**WHAT IS EXPECTED**: Where in the listing does the string "testing" appear? Copy every line that holds it.

**RECORD SET**:
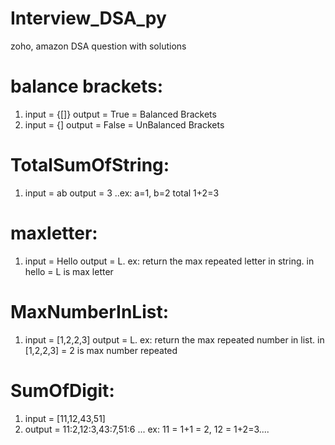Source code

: # Interview_DSA_py
zoho, amazon DSA question with solutions


# balance brackets:

1. input = {[]}
   output = True = Balanced Brackets
2. input = {]
   output = False = UnBalanced Brackets
 
 
# TotalSumOfString:

1. input = ab
   output = 3 ..ex: a=1, b=2 total 1+2=3

# maxletter:

1. input = Hello
   output = L. ex: return the max repeated letter in string. in hello = L is max letter


# MaxNumberInList:

1. input = [1,2,2,3]
   output = L. ex: return the max repeated number in list. in [1,2,2,3] = 2 is max number repeated
 
 
# SumOfDigit:

1. input = [11,12,43,51]
2. output = 11:2,12:3,43:7,51:6 ... ex: 11 = 1+1 = 2, 12 = 1+2=3....
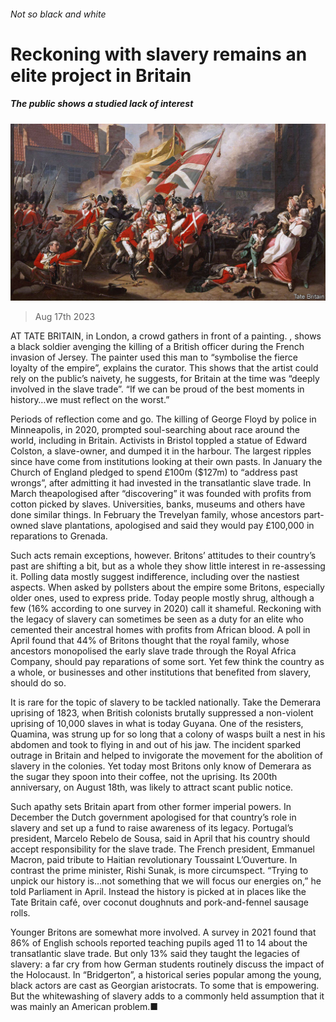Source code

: ###### Not so black and white

# Reckoning with slavery remains an elite project in Britain 

##### The public shows a studied lack of interest 

![image](images/20230819_BRP001.jpg) 

> Aug 17th 2023 

AT TATE BRITAIN, in London, a crowd gathers in front of a painting. , shows a black soldier avenging the killing of a British officer during the French invasion of Jersey. The painter used this man to “symbolise the fierce loyalty of the empire”, explains the curator. This shows that the artist could rely on the public’s naivety, he suggests, for Britain at the time was “deeply involved in the slave trade”. “If we can be proud of the best moments in history…we must reflect on the worst.” 

Periods of reflection come and go. The killing of George Floyd by police in Minneapolis, in 2020, prompted soul-searching about race around the world, including in Britain. Activists in Bristol toppled a statue of Edward Colston, a slave-owner, and dumped it in the harbour. The largest ripples since have come from institutions looking at their own pasts. In January the Church of England pledged to spend £100m ($127m) to “address past wrongs”, after admitting it had invested in the transatlantic slave trade. In March theapologised after “discovering” it was founded with profits from cotton picked by slaves. Universities, banks, museums and others have done similar things. In February the Trevelyan family, whose ancestors part-owned slave plantations, apologised and said they would pay £100,000 in reparations to Grenada. 

Such acts remain exceptions, however. Britons’ attitudes to their country’s past are shifting a bit, but as a whole they show little interest in re-assessing it. Polling data mostly suggest indifference, including over the nastiest aspects. When asked by pollsters about the empire some Britons, especially older ones, used to express pride. Today people mostly shrug, although a few (16% according to one survey in 2020) call it shameful. Reckoning with the legacy of slavery can sometimes be seen as a duty for an elite who cemented their ancestral homes with profits from African blood. A poll in April found that 44% of Britons thought that the royal family, whose ancestors monopolised the early slave trade through the Royal Africa Company, should pay reparations of some sort. Yet few think the country as a whole, or businesses and other institutions that benefited from slavery, should do so. 

It is rare for the topic of slavery to be tackled nationally. Take the Demerara uprising of 1823, when British colonists brutally suppressed a non-violent uprising of 10,000 slaves in what is today Guyana. One of the resisters, Quamina, was strung up for so long that a colony of wasps built a nest in his abdomen and took to flying in and out of his jaw. The incident sparked outrage in Britain and helped to invigorate the movement for the abolition of slavery in the colonies. Yet today most Britons only know of Demerara as the sugar they spoon into their coffee, not the uprising. Its 200th anniversary, on August 18th, was likely to attract scant public notice. 

Such apathy sets Britain apart from other former imperial powers. In December the Dutch government apologised for that country’s role in slavery and set up a fund to raise awareness of its legacy. Portugal’s president, Marcelo Rebelo de Sousa, said in April that his country should accept responsibility for the slave trade. The French president, Emmanuel Macron, paid tribute to Haitian revolutionary Toussaint L’Ouverture. In contrast the prime minister, Rishi Sunak, is more circumspect. “Trying to unpick our history is…not something that we will focus our energies on,” he told Parliament in April. Instead the history is picked at in places like the Tate Britain café, over coconut doughnuts and pork-and-fennel sausage rolls. 

Younger Britons are somewhat more involved. A survey in 2021 found that 86% of English schools reported teaching pupils aged 11 to 14 about the transatlantic slave trade. But only 13% said they taught the legacies of slavery: a far cry from how German students routinely discuss the impact of the Holocaust. In “Bridgerton”, a historical series popular among the young, black actors are cast as Georgian aristocrats. To some that is empowering. But the whitewashing of slavery adds to a commonly held assumption that it was mainly an American problem.■


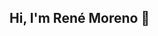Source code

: ## Hi, I'm René Moreno 👋

<!--
**ReneMoreno1193/ReneMoreno1193** 

About Me:
⌨️ Full Stack Developer Java
👨‍🏫 
✨Valparaíso, Chile
🌱 always learning
💻 Technology
💬 How to reach me rene.igmove@gmail.com


-
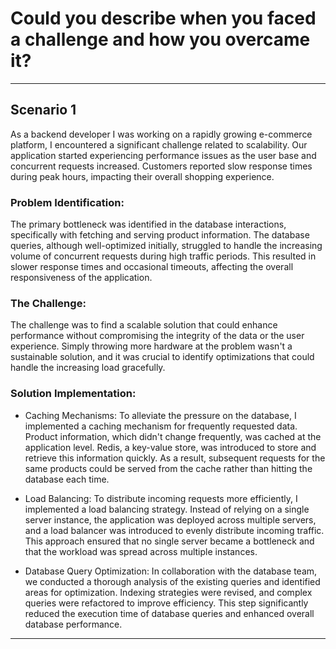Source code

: # Could you describe when you faced a challenge and how you overcame it?

---
## Scenario 1 


As a backend developer I was working on a rapidly growing e-commerce platform, I encountered a significant challenge related to scalability. Our application started experiencing performance issues as the user base and concurrent requests increased. Customers reported slow response times during peak hours, impacting their overall shopping experience.

### Problem Identification:
The primary bottleneck was identified in the database interactions, specifically with fetching and serving product information. The database queries, although well-optimized initially, struggled to handle the increasing volume of concurrent requests during high traffic periods. This resulted in slower response times and occasional timeouts, affecting the overall responsiveness of the application.

### The Challenge:
The challenge was to find a scalable solution that could enhance performance without compromising the integrity of the data or the user experience. Simply throwing more hardware at the problem wasn't a sustainable solution, and it was crucial to identify optimizations that could handle the increasing load gracefully.

### Solution Implementation:

- Caching Mechanisms:
    To alleviate the pressure on the database, I implemented a caching mechanism for frequently requested data. Product information, which didn't change frequently, was cached at the application level. Redis, a key-value store, was introduced to store and retrieve this information quickly. As a result, subsequent requests for the same products could be served from the cache rather than hitting the database each time.

- Load Balancing:
    To distribute incoming requests more efficiently, I implemented a load balancing strategy. Instead of relying on a single server instance, the application was deployed across multiple servers, and a load balancer was introduced to evenly distribute incoming traffic. This approach ensured that no single server became a bottleneck and that the workload was spread across multiple instances.

- Database Query Optimization:
    In collaboration with the database team, we conducted a thorough analysis of the existing queries and identified areas for optimization. Indexing strategies were revised, and complex queries were refactored to improve efficiency. This step significantly reduced the execution time of database queries and enhanced overall database performance.


---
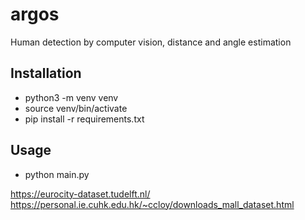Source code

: # argos
Human detection by computer vision, distance and angle estimation

## Installation

- python3 -m venv venv
- source venv/bin/activate
- pip install -r requirements.txt

## Usage

- python main.py



https://eurocity-dataset.tudelft.nl/
https://personal.ie.cuhk.edu.hk/~ccloy/downloads_mall_dataset.html
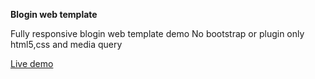 **Blogin web template**

Fully responsive blogin web template demo No bootstrap or plugin only html5,css and media query

[Live demo](https://satyendramaurya87.github.io/demo12345/)
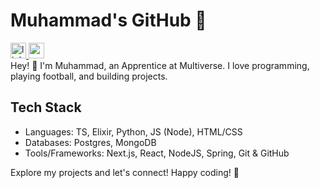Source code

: # Muhammad's GitHub 🚀

<div align="left">
  <a href="https://www.linkedin.com/in/muhammad-m-187213227/" target="_blank">
    <img src="https://img.shields.io/static/v1?message=LinkedIn&logo=linkedin&label=&color=0077B5&logoColor=white&labelColor=&style=for-the-badge" height="25" alt="linkedin logo"  />
  </a>
  
  <a href="https://medium.com/@self.muhammad" target="_blank">
 <img src="https://img.shields.io/static/v1?message=Medium&logo=medium&label=&color=12100E&logoColor=white&labelColor=&style=for-the-badge" height="25" alt="medium logo"  />
  </a>
 
</div>
Hey! 👋 I'm Muhammad, an Apprentice at Multiverse. I love programming, playing football, and building projects.

## Tech Stack
- Languages: TS, Elixir, Python, JS (Node), HTML/CSS
- Databases: Postgres, MongoDB
- Tools/Frameworks: Next.js, React, NodeJS, Spring, Git & GitHub

Explore my projects and let's connect! Happy coding! 🚀
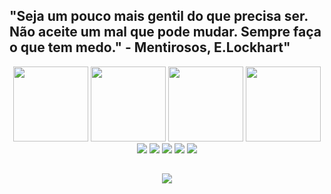## "Seja um pouco mais gentil do que precisa ser. Não aceite um mal que pode mudar. Sempre faça o que tem medo." - Mentirosos, E.Lockhart"
  <div align="center">
    <a href="https://github.com/Gabriel0018/Linguagem-Assembly-Processador-LEG">
      <img height="120em" src="https://media.discordapp.net/attachments/882449328478748713/972574947790696538/assembly.png"></a>
    <a href="https://github.com/Gabriel0018/Sistemas-de-Informacao-UFRRJ/tree/Linguagem-de-Programa%C3%A7%C3%A3o-2">
      <img height="120em" src="https://media.discordapp.net/attachments/882449328478748713/972575267828686898/c.png"></a>
    <a href="https://github.com/Gabriel0018/Projeto-Extensionista-UFRRJ">
      <img height="120em" src="https://media.discordapp.net/attachments/882449328478748713/972576293059166239/html-css.png"></a>
    <a href="https://github.com/Gabriel0018/Python3">
      <img height="120em" src="https://media.discordapp.net/attachments/882449328478748713/972576506784153681/python.png"></a>


    
  <div> 
  <a href="https://www.linkedin.com/in/gabriel-madureira-5209a01b7/" target="_blank"><img src="https://img.shields.io/badge/LinkedIn-0077B5?style=for-the-badge&logo=linkedin&logoColor=white" target="_blank"></a>
  <a href="https://www.facebook.com/profile.php?id=100011463878716" target="_blank"><img src="https://img.shields.io/badge/Facebook-1877F2?style=for-the-badge&logo=facebook&logoColor=white" target="_blank"></a>
  <a href="mailto:gabrielmadureira9@gmail.com" target="_blank"><img src="https://img.shields.io/badge/Gmail-D14836?style=for-the-badge&logo=gmail&logoColor=white" target="_blank"></a>
  <a href="https://www.instagram.com/gabrielmadureira9/" target="_blank"><img src="https://img.shields.io/badge/Instagram-E4405F?style=for-the-badge&logo=instagram&logoColor=white" target="_blank"></a>
  <a href="https://discord.gg/PkSAGF2X" target ="_blank"><img src="https://img.shields.io/badge/Discord-7289DA?style=for-the-badge&logo=discord&logoColor=white" target ="_blank"></a>
    
##
  <div align="center">
    <a href="https://github.com/Gabriel0018/Sistemas-de-Informacao-UFRRJ" target="_blank"><img src="https://media-exp1.licdn.com/dms/image/C4E16AQFeDhzYAt0bDQ/profile-displaybackgroundimage-shrink_200_800/0/1631402629457?e=1654128000&v=beta&t=p-krgqbuSDn_sTQNGIvKugBsS-OOrJ99OErOa-risgI" target="_blank"></a>
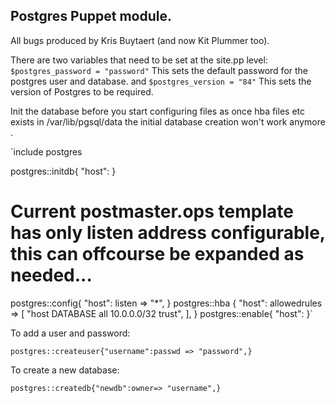 ## Postgres Puppet module.

All bugs produced by Kris Buytaert (and now Kit Plummer too). 

There are two variables that need to be set at the site.pp level:
`$postgres_password = "password"`
This sets the default password for the postgres user and database.
and
`$postgres_version = "84"`
This sets the version of Postgres to be required.

Init the database before you start configuring files as once hba files etc exists in /var/lib/pgsql/data the initial database creation won't work anymore .

`include postgres

postgres::initdb{ "host": }

# Current postmaster.ops template has only listen address configurable,  this can offcourse be expanded as needed...


postgres::config{ "host": listen => "*", }
postgres::hba { "host":
                allowedrules => [
                                 "host    DATABASE all    10.0.0.0/32  trust",
                                ],
                }
postgres::enable{ "host": }`

To add a user and password:

`postgres::createuser{"username":passwd => "password",}`

To create a new database:

`postgres::createdb{"newdb":owner=> "username",}`
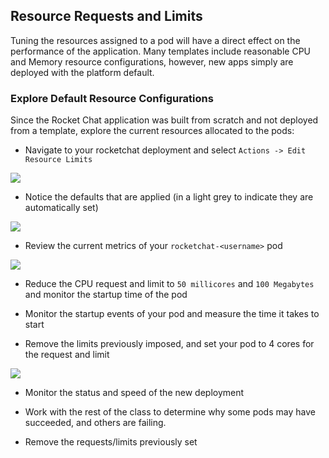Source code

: ## Resource Requests and Limits
Tuning the resources assigned to a pod will have a direct effect on the performance of the application. 
Many templates include reasonable CPU and Memory resource configurations, however, new apps simply are deployed with the platform default. 

### Explore Default Resource Configurations
Since the Rocket Chat application was built from scratch and not deployed from a template, explore the current resources allocated to the pods: 

- Navigate to your rocketchat deployment and select `Actions -> Edit Resource Limits`

![](../assets/11_resources_01.png)

- Notice the defaults that are applied (in a light grey to indicate they are automatically set)

![](../assets/11_resources_02.png)

- Review the current metrics of your `rocketchat-<username>` pod

![](../assets/11_resources_03.png)

- Reduce the CPU request and limit to `50 millicores` and `100 Megabytes` and monitor the startup time of the pod

- Monitor the startup events of your pod and measure the time it takes to start

- Remove the limits previously imposed, and set your pod to 4 cores for the request and limit

![](../assets/11_resources_04.png)

- Monitor the status and speed of the new deployment

- Work with the rest of the class to determine why some pods may have succeeded, and others are failing. 

- Remove the requests/limits previously set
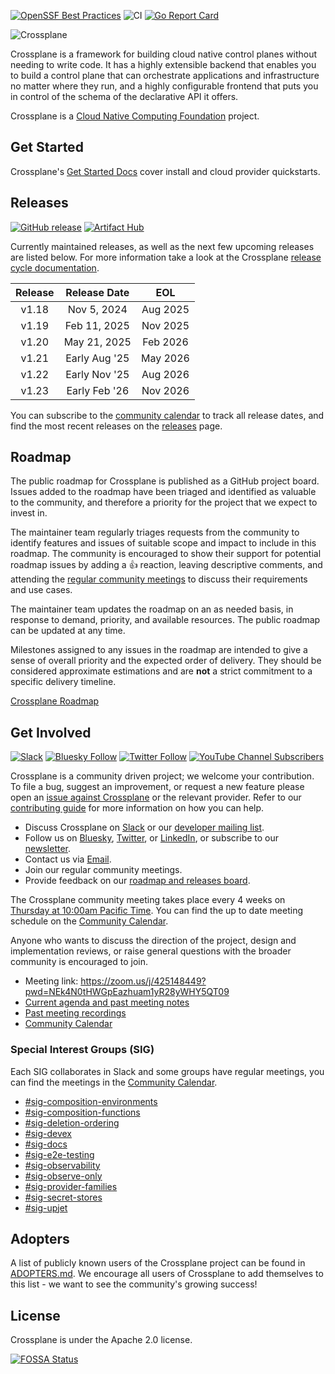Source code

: [![OpenSSF Best Practices](https://www.bestpractices.dev/projects/3260/badge)](https://www.bestpractices.dev/projects/3260) ![CI](https://github.com/crossplane/crossplane/workflows/CI/badge.svg) [![Go Report Card](https://goreportcard.com/badge/github.com/crossplane/crossplane)](https://goreportcard.com/report/github.com/crossplane/crossplane)

![Crossplane](banner.png)

Crossplane is a framework for building cloud native control planes without
needing to write code. It has a highly extensible backend that enables you to
build a control plane that can orchestrate applications and infrastructure no
matter where they run, and a highly configurable frontend that puts you in
control of the schema of the declarative API it offers.

Crossplane is a [Cloud Native Computing Foundation][cncf] project.

## Get Started

Crossplane's [Get Started Docs] cover install and cloud provider quickstarts.

## Releases

[![GitHub release](https://img.shields.io/github/release/crossplane/crossplane/all.svg)](https://github.com/crossplane/crossplane/releases) [![Artifact Hub](https://img.shields.io/endpoint?url=https://artifacthub.io/badge/repository/crossplane)](https://artifacthub.io/packages/helm/crossplane/crossplane)

Currently maintained releases, as well as the next few upcoming releases are
listed below. For more information take a look at the Crossplane [release cycle
documentation].

| Release | Release Date  |   EOL    |
|:-------:|:-------------:|:--------:|
|  v1.18  | Nov 5, 2024   | Aug 2025 |
|  v1.19  | Feb 11, 2025  | Nov 2025 |
|  v1.20  | May 21, 2025  | Feb 2026 |
|  v1.21  | Early Aug '25 | May 2026 |
|  v1.22  | Early Nov '25 | Aug 2026 |
|  v1.23  | Early Feb '26 | Nov 2026 |

You can subscribe to the [community calendar] to track all release dates, and
find the most recent releases on the [releases] page.

## Roadmap

The public roadmap for Crossplane is published as a GitHub project board. Issues
added to the roadmap have been triaged and identified as valuable to the
community, and therefore a priority for the project that we expect to invest in.

The maintainer team regularly triages requests from the community to identify
features and issues of suitable scope and impact to include in this roadmap. The
community is encouraged to show their support for potential roadmap issues by
adding a :+1: reaction, leaving descriptive comments, and attending the
[regular community meetings] to discuss their requirements and use cases.

The maintainer team updates the roadmap on an as needed basis, in response to
demand, priority, and available resources. The public roadmap can be updated at
any time.

Milestones assigned to any issues in the roadmap are intended to give a sense of
overall priority and the expected order of delivery. They should be considered
approximate estimations and are **not** a strict commitment to a specific
delivery timeline.

[Crossplane Roadmap]

## Get Involved

[![Slack](https://img.shields.io/badge/slack-crossplane-red?logo=slack)](https://slack.crossplane.io) [![Bluesky Follow](https://img.shields.io/badge/bluesky-Follow-blue?logo=bluesky)](https://bsky.app/profile/crossplane.io) [![Twitter Follow](https://img.shields.io/twitter/follow/crossplane_io?logo=X&label=Follow&style=flat)](https://twitter.com/intent/follow?screen_name=crossplane_io&user_id=788180534543339520) [![YouTube Channel Subscribers](https://img.shields.io/youtube/channel/subscribers/UC19FgzMBMqBro361HbE46Fw)](https://www.youtube.com/@Crossplane)

Crossplane is a community driven project; we welcome your contribution. To file
a bug, suggest an improvement, or request a new feature please open an [issue
against Crossplane] or the relevant provider. Refer to our [contributing guide]
for more information on how you can help.

* Discuss Crossplane on [Slack] or our [developer mailing list].
* Follow us on [Bluesky], [Twitter], or [LinkedIn], or subscribe to our [newsletter].
* Contact us via [Email].
* Join our regular community meetings.
* Provide feedback on our [roadmap and releases board].

The Crossplane community meeting takes place every 4 weeks on [Thursday at
10:00am Pacific Time][community meeting time]. You can find the up to date
meeting schedule on the [Community Calendar][community calendar].

Anyone who wants to discuss the direction of the project, design and
implementation reviews, or raise general questions with the broader community is
encouraged to join.

* Meeting link: <https://zoom.us/j/425148449?pwd=NEk4N0tHWGpEazhuam1yR28yWHY5QT09>
* [Current agenda and past meeting notes]
* [Past meeting recordings]
* [Community Calendar][community calendar]

### Special Interest Groups (SIG)

Each SIG collaborates in Slack and some groups have regular meetings, you can
find the meetings in the [Community Calendar][community calendar].
- [#sig-composition-environments][sig-composition-environments-slack]
- [#sig-composition-functions][sig-composition-functions-slack]
- [#sig-deletion-ordering][sig-deletion-ordering-slack]
- [#sig-devex][sig-devex-slack]
- [#sig-docs][sig-docs-slack]
- [#sig-e2e-testing][sig-e2e-testing-slack]
- [#sig-observability][sig-observability-slack]
- [#sig-observe-only][sig-observe-only-slack]
- [#sig-provider-families][sig-provider-families-slack]
- [#sig-secret-stores][sig-secret-stores-slack]
- [#sig-upjet][sig-upjet-slack]

## Adopters

A list of publicly known users of the Crossplane project can be found in [ADOPTERS.md].  We
encourage all users of Crossplane to add themselves to this list - we want to see the community's
growing success!

## License

Crossplane is under the Apache 2.0 license.

[![FOSSA Status](https://app.fossa.io/api/projects/git%2Bgithub.com%2Fcrossplane%2Fcrossplane.svg?type=large)](https://app.fossa.io/projects/git%2Bgithub.com%2Fcrossplane%2Fcrossplane?ref=badge_large)

<!-- Named links -->

[Crossplane]: https://crossplane.io
[release cycle documentation]: https://docs.crossplane.io/knowledge-base/guides/release-cycle
[install]: https://crossplane.io/docs/latest
[Slack]: https://slack.crossplane.io
[developer mailing list]: https://groups.google.com/forum/#!forum/crossplane-dev
[Bluesky]: https://bsky.app/profile/crossplane.io
[Twitter]: https://twitter.com/crossplane_io
[LinkedIn]: https://www.linkedin.com/company/crossplane/
[newsletter]: https://eepurl.com/ivy4v-/
[Email]: mailto:info@crossplane.io
[issue against Crossplane]: https://github.com/crossplane/crossplane/issues
[contributing guide]: contributing/README.md
[community meeting time]: https://www.thetimezoneconverter.com/?t=10:00&tz=PT%20%28Pacific%20Time%29
[Current agenda and past meeting notes]: https://docs.google.com/document/d/1q_sp2jLQsDEOX7Yug6TPOv7Fwrys6EwcF5Itxjkno7Y/edit?usp=sharing
[Past meeting recordings]: https://www.youtube.com/playlist?list=PL510POnNVaaYYYDSICFSNWFqNbx1EMr-M
[roadmap and releases board]: https://github.com/orgs/crossplane/projects/20/views/9?pane=info
[cncf]: https://www.cncf.io/
[Get Started Docs]: https://docs.crossplane.io/latest/getting-started/
[community calendar]: https://calendar.google.com/calendar/embed?src=c_2cdn0hs9e2m05rrv1233cjoj1k%40group.calendar.google.com
[releases]: https://github.com/crossplane/crossplane/releases
[ADOPTERS.md]: ADOPTERS.md
[regular community meetings]: https://github.com/crossplane/crossplane/blob/main/README.md#get-involved
[Crossplane Roadmap]: https://github.com/orgs/crossplane/projects/20/views/9?pane=info
[sig-composition-environments-slack]: https://crossplane.slack.com/archives/C05BP6QFLUW
[sig-composition-functions-slack]: https://crossplane.slack.com/archives/C031Y29CSAE
[sig-deletion-ordering-slack]: https://crossplane.slack.com/archives/C05BP8W5ALW
[sig-devex-slack]: https://crossplane.slack.com/archives/C05U1LLM3B2
[sig-docs-slack]: https://crossplane.slack.com/archives/C02CAQ52DPU
[sig-e2e-testing-slack]: https://crossplane.slack.com/archives/C05C8CCTVNV
[sig-observability-slack]: https://crossplane.slack.com/archives/C061GNH3LA0
[sig-observe-only-slack]: https://crossplane.slack.com/archives/C04D5988QEA
[sig-provider-families-slack]: https://crossplane.slack.com/archives/C056YAQRV16
[sig-secret-stores-slack]: https://crossplane.slack.com/archives/C05BY7DKFV2
[sig-upjet-slack]: https://crossplane.slack.com/archives/C05T19TB729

**EXERCISE RESULT**:
- [#sig-e2e-testing][sig-e2e-testing-slack]
[sig-e2e-testing-slack]: https://crossplane.slack.com/archives/C05C8CCTVNV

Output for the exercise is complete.